The effect of chronic nicotine and withdrawal on intra-neuronal dynamics of acetylcholine and related enzymes in a preganglionic neuron system of the rat
التفاصيل البيبلوغرافية
العنوان:
The effect of chronic nicotine and withdrawal on intra-neuronal dynamics of acetylcholine and related enzymes in a preganglionic neuron system of the rat
The effect of chronic nicotine treatment, given in the drinking water for 8–10 weeks in a dose equivalent to that of a heavy cigarette smoker, and of withdrawal 2 days on acetylcholine (ACh), choline acetyltransferase (CAT) and ACh-esterase (AChE) activities in the preganglionic cervical nerve and the superior cervical ganglia (SCG) of rats, were studied. Control rats were housed and handled as the nicotine rats. After cutting the preganglionic nerve 7–19 h before dissection, ACh, CAT and AChE accumulated in the nerve part proximal to the cut (relative to the nerve cell bodies in the spinal cord). A clearance of these substances was observed in the nerve distal to the cut. This indicates that all 3 substances are transported proximo-distally in this preganglionic cholinergic nerve. In the SCG, ACh was decreased already by 7 h (to about 60%), while CAT and AChE-activities were lowered to 60% and 80%, respectively, at 19 h after cutting the nerve. Chronic nicotine treatment caused an increased ACh accumulation (by about 35 %) and a decreased CAT accumulation (by about 20%) in the cut nerve, while the ganglionic levels of all 3 substances were essentially unchanged. Withdrawal of nicotine for 2 days prior to the final experiments caused a reduced ACh-accumulation (by about 30%) in the nerve and normalized the CAT accumulation. The AChE-activity of intact nerve was markedly increased to about 175% of control, and the transportable fraction of AChE (clearance distal to the cut) was about twice as large as in control.

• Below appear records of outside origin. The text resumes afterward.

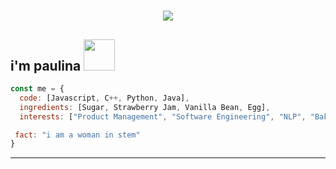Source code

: <h1 align="center">
  <a href="https://git.io/typing-svg">
    <img src="https://readme-typing-svg.herokuapp.com/?lines=hi,+im+paulina&center=true&size=30">
  </a>
</h1>

<h2> i'm paulina <img src="[https://media.giphy.com/media/92YG8KKSjYhMc/giphy.gif](https://media.giphy.com/media/WUlplcMpOCEmTGBtBW/giphy.gif)" width="50"></h2>
</em></p>

```javascript
const me = {
  code: [Javascript, C++, Python, Java],
  ingredients: [Sugar, Strawberry Jam, Vanilla Bean, Egg],
  interests: ["Product Management", "Software Engineering", "NLP", "Baking!!"],

 fact: "i am a woman in stem"
}
```
---

<!--
**thebaolin/thebaolin** is a ✨ _special_ ✨ repository because its `README.md` (this file) appears on your GitHub profile.

-->

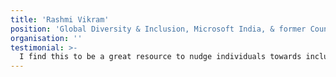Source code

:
```yaml
---
title: 'Rashmi Vikram'
position: 'Global Diversity & Inclusion, Microsoft India, & former Country Head at Community Business'
organisation: ''
testimonial: >-
  I find this to be a great resource to nudge individuals towards inclusion. By using examples in the Inclusion Nudges Guidebook, the road to true inclusion becomes less bumpy.
---
```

In the SCG withdrawal caused marked changes in the ACh content, which was decreased to 62% of control. CAT-activity was increased to 117% of control while AChE was unchanged. Our hypothesis to explain the results is that chronic nicotine treatment and in particular withdrawal of nicotine may cause marked alterations in the activity of the preganglionic neuron. This may induce changes in the intra-axonal transport of the 3 substances and an increased turnover of ACh in the nerve terminals of the SCG after withdrawal of nicotine.